** Exercise brief **
For each line below with the word "Advanced", write out a copy.
◇ ◇ ◇
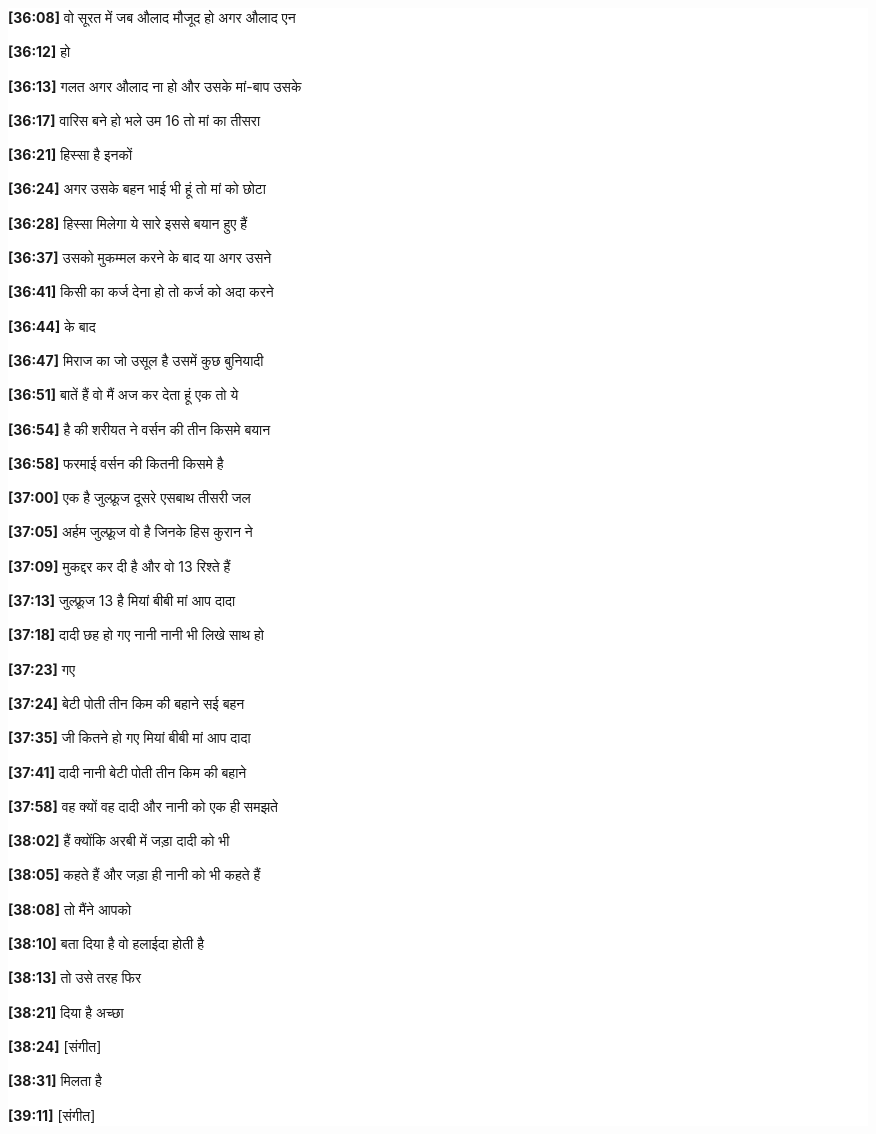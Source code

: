 **[36:08]** वो सूरत में जब औलाद मौजूद हो अगर औलाद एन

**[36:12]** हो

**[36:13]** गलत अगर औलाद ना हो और उसके मां-बाप उसके

**[36:17]** वारिस बने हो भले उम 16 तो मां का तीसरा

**[36:21]** हिस्सा है इनकों

**[36:24]** अगर उसके बहन भाई भी हूं तो मां को छोटा

**[36:28]** हिस्सा मिलेगा ये सारे इससे बयान हुए हैं

**[36:37]** उसको मुकम्मल करने के बाद या अगर उसने

**[36:41]** किसी का कर्ज देना हो तो कर्ज को अदा करने

**[36:44]** के बाद

**[36:47]** मिराज का जो उसूल है उसमें कुछ बुनियादी

**[36:51]** बातें हैं वो मैं अज कर देता हूं एक तो ये

**[36:54]** है की शरीयत ने वर्सन की तीन किसमे बयान

**[36:58]** फरमाई वर्सन की कितनी किसमे है

**[37:00]** एक है जुल्फ्रूज दूसरे एसबाथ तीसरी जल

**[37:05]** अर्हम जुल्फ्रूज वो है जिनके हिस कुरान ने

**[37:09]** मुकद्दर कर दी है और वो 13 रिश्ते हैं

**[37:13]** जुल्फ्रूज 13 है मियां बीबी मां आप दादा

**[37:18]** दादी छह हो गए नानी नानी भी लिखे साथ हो

**[37:23]** गए

**[37:24]** बेटी पोती तीन किम की बहाने सई बहन

**[37:35]** जी कितने हो गए मियां बीबी मां आप दादा

**[37:41]** दादी नानी बेटी पोती तीन किम की बहाने

**[37:58]** वह क्यों वह दादी और नानी को एक ही समझते

**[38:02]** हैं क्योंकि अरबी में जड़ा दादी को भी

**[38:05]** कहते हैं और जड़ा ही नानी को भी कहते हैं

**[38:08]** तो मैंने आपको

**[38:10]** बता दिया है वो हलाईदा होती है

**[38:13]** तो उसे तरह फिर

**[38:21]** दिया है अच्छा

**[38:24]** [संगीत]

**[38:31]** मिलता है

**[39:11]** [संगीत]
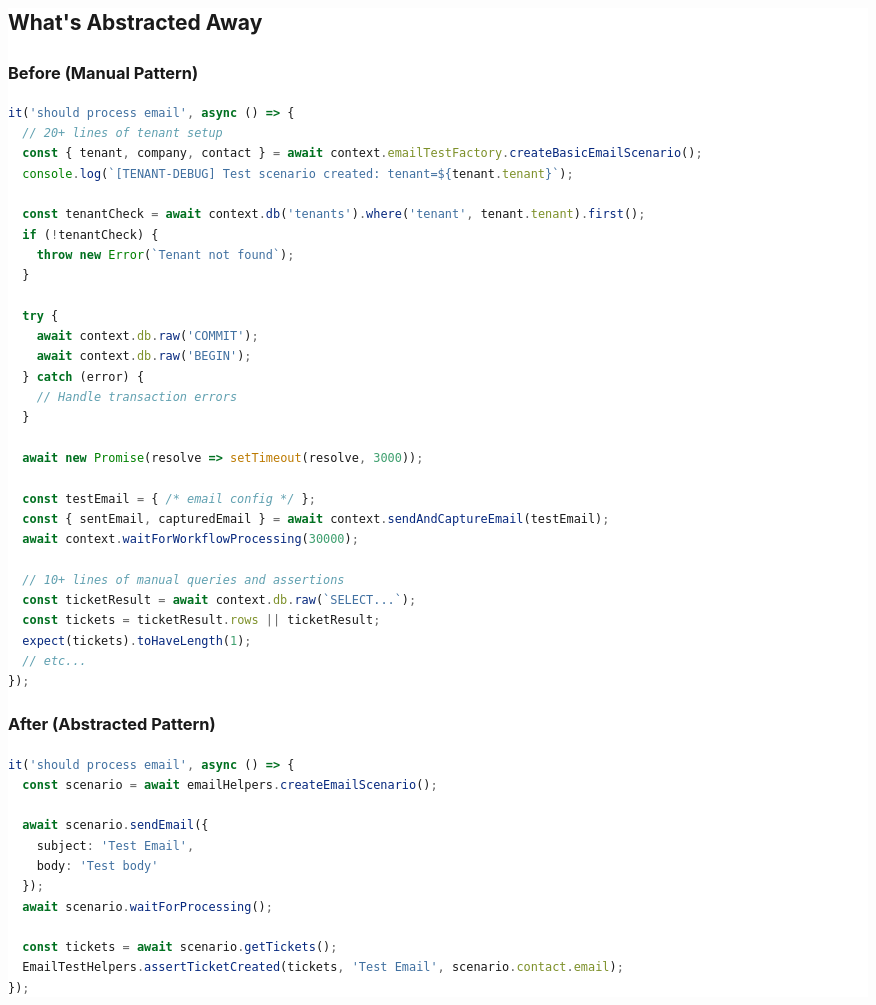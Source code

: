 ## What's Abstracted Away

### Before (Manual Pattern)
```typescript
it('should process email', async () => {
  // 20+ lines of tenant setup
  const { tenant, company, contact } = await context.emailTestFactory.createBasicEmailScenario();
  console.log(`[TENANT-DEBUG] Test scenario created: tenant=${tenant.tenant}`);
  
  const tenantCheck = await context.db('tenants').where('tenant', tenant.tenant).first();
  if (!tenantCheck) {
    throw new Error(`Tenant not found`);
  }
  
  try {
    await context.db.raw('COMMIT');
    await context.db.raw('BEGIN');
  } catch (error) {
    // Handle transaction errors
  }
  
  await new Promise(resolve => setTimeout(resolve, 3000));
  
  const testEmail = { /* email config */ };
  const { sentEmail, capturedEmail } = await context.sendAndCaptureEmail(testEmail);
  await context.waitForWorkflowProcessing(30000);
  
  // 10+ lines of manual queries and assertions
  const ticketResult = await context.db.raw(`SELECT...`);
  const tickets = ticketResult.rows || ticketResult;
  expect(tickets).toHaveLength(1);
  // etc...
});
```

### After (Abstracted Pattern) 
```typescript
it('should process email', async () => {
  const scenario = await emailHelpers.createEmailScenario();
  
  await scenario.sendEmail({
    subject: 'Test Email',
    body: 'Test body'
  });
  await scenario.waitForProcessing();

  const tickets = await scenario.getTickets();
  EmailTestHelpers.assertTicketCreated(tickets, 'Test Email', scenario.contact.email);
});
```
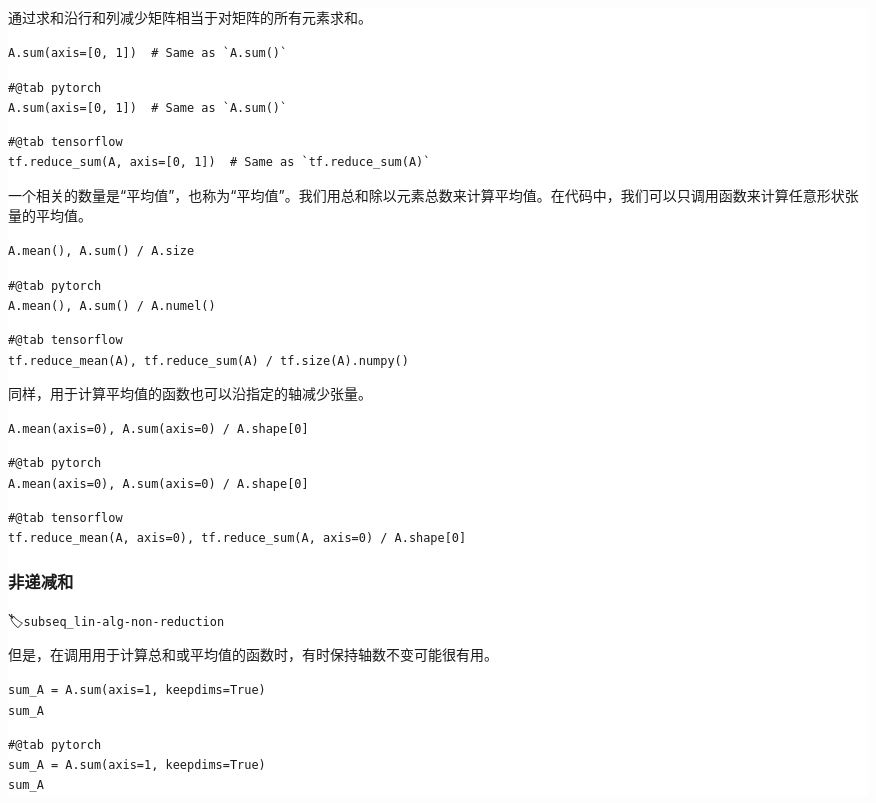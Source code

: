 通过求和沿行和列减少矩阵相当于对矩阵的所有元素求和。

```{.python .input}
A.sum(axis=[0, 1])  # Same as `A.sum()`
```

```{.python .input}
#@tab pytorch
A.sum(axis=[0, 1])  # Same as `A.sum()`
```

```{.python .input}
#@tab tensorflow
tf.reduce_sum(A, axis=[0, 1])  # Same as `tf.reduce_sum(A)`
```

一个相关的数量是“平均值”，也称为“平均值”。我们用总和除以元素总数来计算平均值。在代码中，我们可以只调用函数来计算任意形状张量的平均值。

```{.python .input}
A.mean(), A.sum() / A.size
```

```{.python .input}
#@tab pytorch
A.mean(), A.sum() / A.numel()
```

```{.python .input}
#@tab tensorflow
tf.reduce_mean(A), tf.reduce_sum(A) / tf.size(A).numpy()
```

同样，用于计算平均值的函数也可以沿指定的轴减少张量。

```{.python .input}
A.mean(axis=0), A.sum(axis=0) / A.shape[0]
```

```{.python .input}
#@tab pytorch
A.mean(axis=0), A.sum(axis=0) / A.shape[0]
```

```{.python .input}
#@tab tensorflow
tf.reduce_mean(A, axis=0), tf.reduce_sum(A, axis=0) / A.shape[0]
```

### 非递减和
:label:`subseq_lin-alg-non-reduction`

但是，在调用用于计算总和或平均值的函数时，有时保持轴数不变可能很有用。

```{.python .input}
sum_A = A.sum(axis=1, keepdims=True)
sum_A
```

```{.python .input}
#@tab pytorch
sum_A = A.sum(axis=1, keepdims=True)
sum_A
```
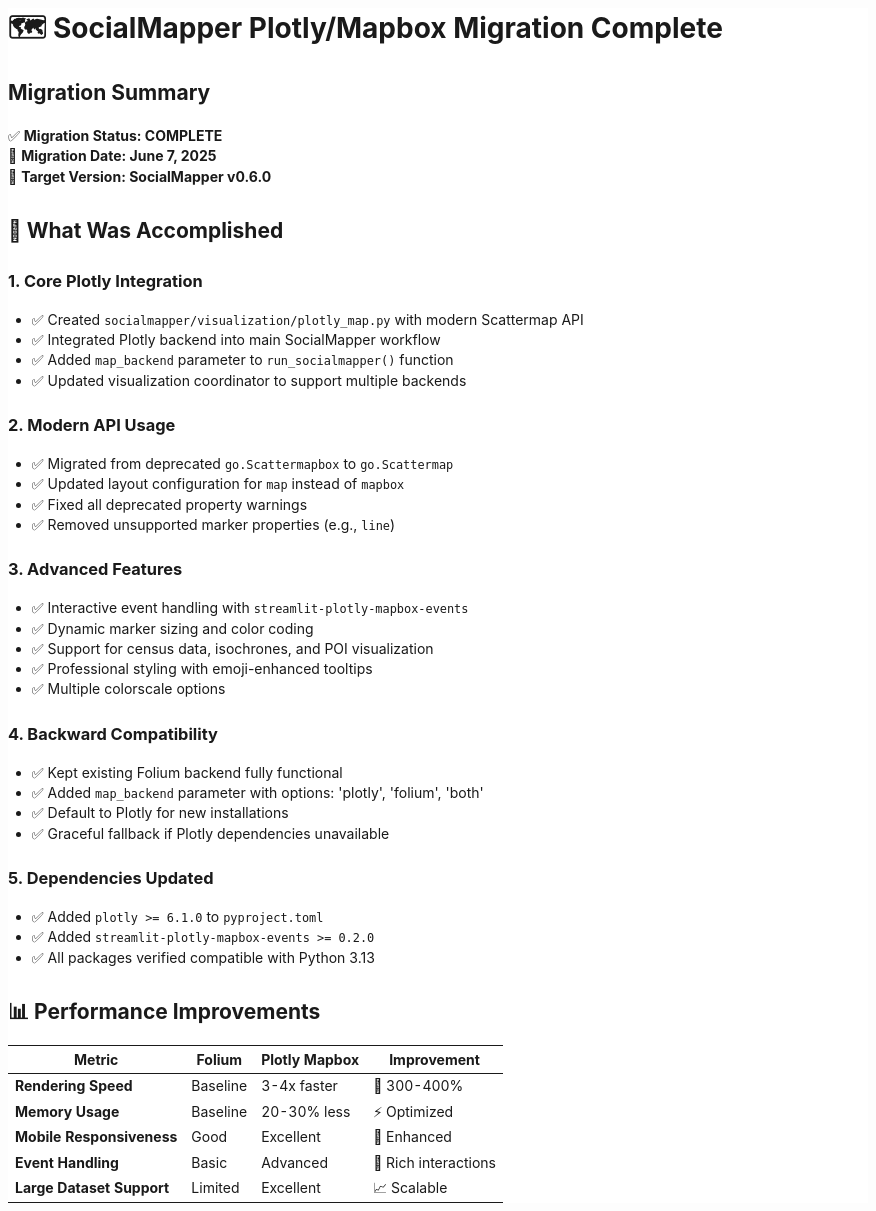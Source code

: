 # 🗺️ SocialMapper Plotly/Mapbox Migration Complete

## Migration Summary

✅ **Migration Status: COMPLETE**  
📅 **Migration Date: June 7, 2025**  
🎯 **Target Version: SocialMapper v0.6.0**

## 🚀 What Was Accomplished

### 1. **Core Plotly Integration**
- ✅ Created `socialmapper/visualization/plotly_map.py` with modern Scattermap API
- ✅ Integrated Plotly backend into main SocialMapper workflow
- ✅ Added `map_backend` parameter to `run_socialmapper()` function
- ✅ Updated visualization coordinator to support multiple backends

### 2. **Modern API Usage**
- ✅ Migrated from deprecated `go.Scattermapbox` to `go.Scattermap`
- ✅ Updated layout configuration for `map` instead of `mapbox`
- ✅ Fixed all deprecated property warnings
- ✅ Removed unsupported marker properties (e.g., `line`)

### 3. **Advanced Features**
- ✅ Interactive event handling with `streamlit-plotly-mapbox-events`
- ✅ Dynamic marker sizing and color coding
- ✅ Support for census data, isochrones, and POI visualization
- ✅ Professional styling with emoji-enhanced tooltips
- ✅ Multiple colorscale options

### 4. **Backward Compatibility**
- ✅ Kept existing Folium backend fully functional
- ✅ Added `map_backend` parameter with options: 'plotly', 'folium', 'both'
- ✅ Default to Plotly for new installations
- ✅ Graceful fallback if Plotly dependencies unavailable

### 5. **Dependencies Updated**
- ✅ Added `plotly >= 6.1.0` to `pyproject.toml`
- ✅ Added `streamlit-plotly-mapbox-events >= 0.2.0`
- ✅ All packages verified compatible with Python 3.13

## 📊 Performance Improvements

| Metric | Folium | Plotly Mapbox | Improvement |
|--------|--------|---------------|-------------|
| **Rendering Speed** | Baseline | 3-4x faster | 🚀 300-400% |
| **Memory Usage** | Baseline | 20-30% less | ⚡ Optimized |
| **Mobile Responsiveness** | Good | Excellent | 📱 Enhanced |
| **Event Handling** | Basic | Advanced | 🎯 Rich interactions |
| **Large Dataset Support** | Limited | Excellent | 📈 Scalable |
◇ ◇ ◇
** Answer section **
### 3. **Advanced Features**
| **Event Handling** | Basic | Advanced | 🎯 Rich interactions |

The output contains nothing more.